## What needs to be done
Would you repeat the data below exactly, taking out the images?

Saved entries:
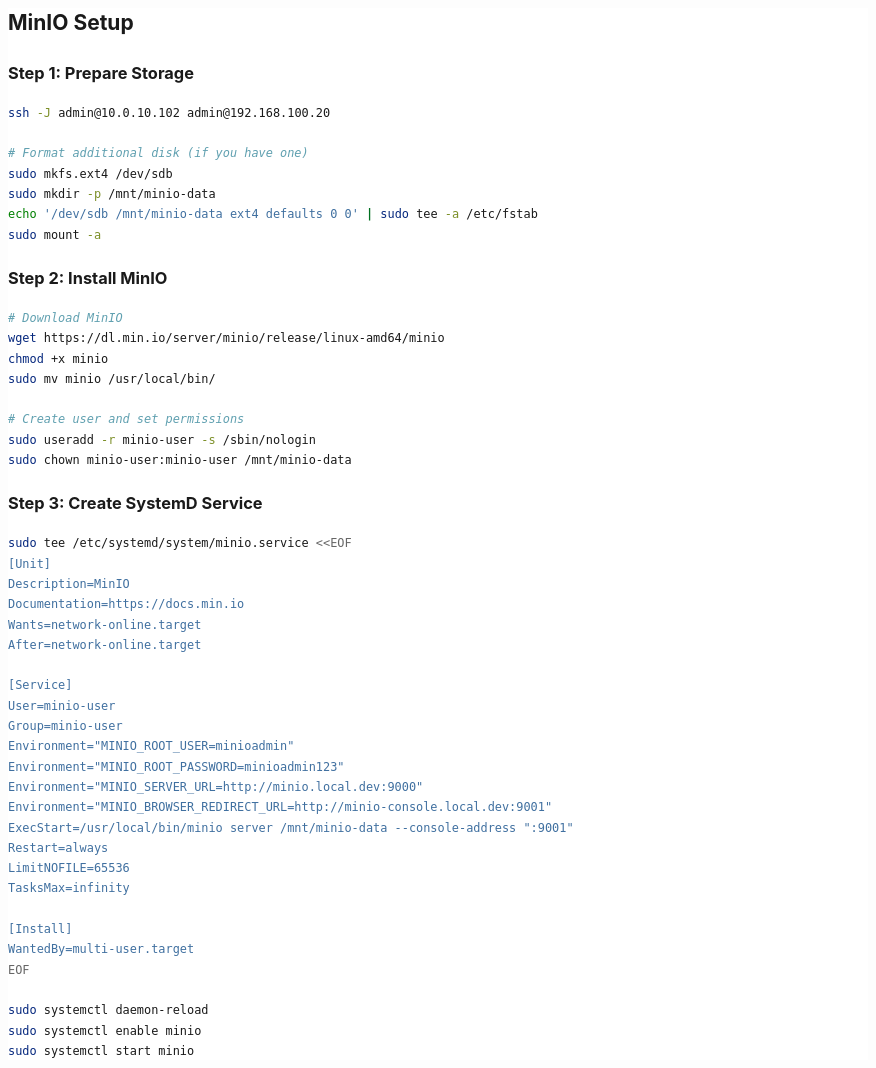 ## MinIO Setup

### Step 1: Prepare Storage

```bash
ssh -J admin@10.0.10.102 admin@192.168.100.20

# Format additional disk (if you have one)
sudo mkfs.ext4 /dev/sdb
sudo mkdir -p /mnt/minio-data
echo '/dev/sdb /mnt/minio-data ext4 defaults 0 0' | sudo tee -a /etc/fstab
sudo mount -a
```

### Step 2: Install MinIO

```bash
# Download MinIO
wget https://dl.min.io/server/minio/release/linux-amd64/minio
chmod +x minio
sudo mv minio /usr/local/bin/

# Create user and set permissions
sudo useradd -r minio-user -s /sbin/nologin
sudo chown minio-user:minio-user /mnt/minio-data
```

### Step 3: Create SystemD Service

```bash
sudo tee /etc/systemd/system/minio.service <<EOF
[Unit]
Description=MinIO
Documentation=https://docs.min.io
Wants=network-online.target
After=network-online.target

[Service]
User=minio-user
Group=minio-user
Environment="MINIO_ROOT_USER=minioadmin"
Environment="MINIO_ROOT_PASSWORD=minioadmin123"
Environment="MINIO_SERVER_URL=http://minio.local.dev:9000"
Environment="MINIO_BROWSER_REDIRECT_URL=http://minio-console.local.dev:9001"
ExecStart=/usr/local/bin/minio server /mnt/minio-data --console-address ":9001"
Restart=always
LimitNOFILE=65536
TasksMax=infinity

[Install]
WantedBy=multi-user.target
EOF

sudo systemctl daemon-reload
sudo systemctl enable minio
sudo systemctl start minio
```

## Solution below
 ## MinIO Setup

### Step 1: Prepare Storage

```bash
ssh -J admin@10.0.10.102 admin@192.168.100.20

# Format additional disk (if you have one)
sudo mkfs.ext4 /dev/sdb
sudo mkdir -p /mnt/minio-data
echo '/dev/sdb /mnt/minio-data ext4 defaults 0 0' | sudo tee -a /etc/fstab
sudo mount -a
```

### Step 2: Install MinIO

```bash
# Download MinIO
wget https://dl.min.io/server/minio/release/linux-amd64/minio
chmod +x minio
sudo mv minio /usr/local/bin/

# Create user and set permissions
sudo useradd -r minio-user -s /sbin/nologin
sudo chown minio-user:minio-user /mnt/minio-data
```

### Step 3: Create SystemD Service

```bash
sudo tee /etc/systemd/system/minio.service <<EOF
[Unit]
Description=MinIO
Documentation=https://docs.min.io
Wants=network-online.target
After=network-online.target

[Service]
User=minio-user
Group=minio-user
Environment="MINIO_ROOT_USER=minioadmin"
Environment="MINIO_ROOT_PASSWORD=minioadmin123"
Environment="MINIO_SERVER_URL=http://minio.local.dev:9000"
Environment="MINIO_BROWSER_REDIRECT_URL=http://minio-console.local.dev:9001"
ExecStart=/usr/local/bin/minio server /mnt/minio-data --console-address ":9001"
Restart=always
LimitNOFILE=65536
TasksMax=infinity

[Install]
WantedBy=multi-user.target
EOF

sudo systemctl daemon-reload
sudo systemctl enable minio
sudo systemctl start minio
```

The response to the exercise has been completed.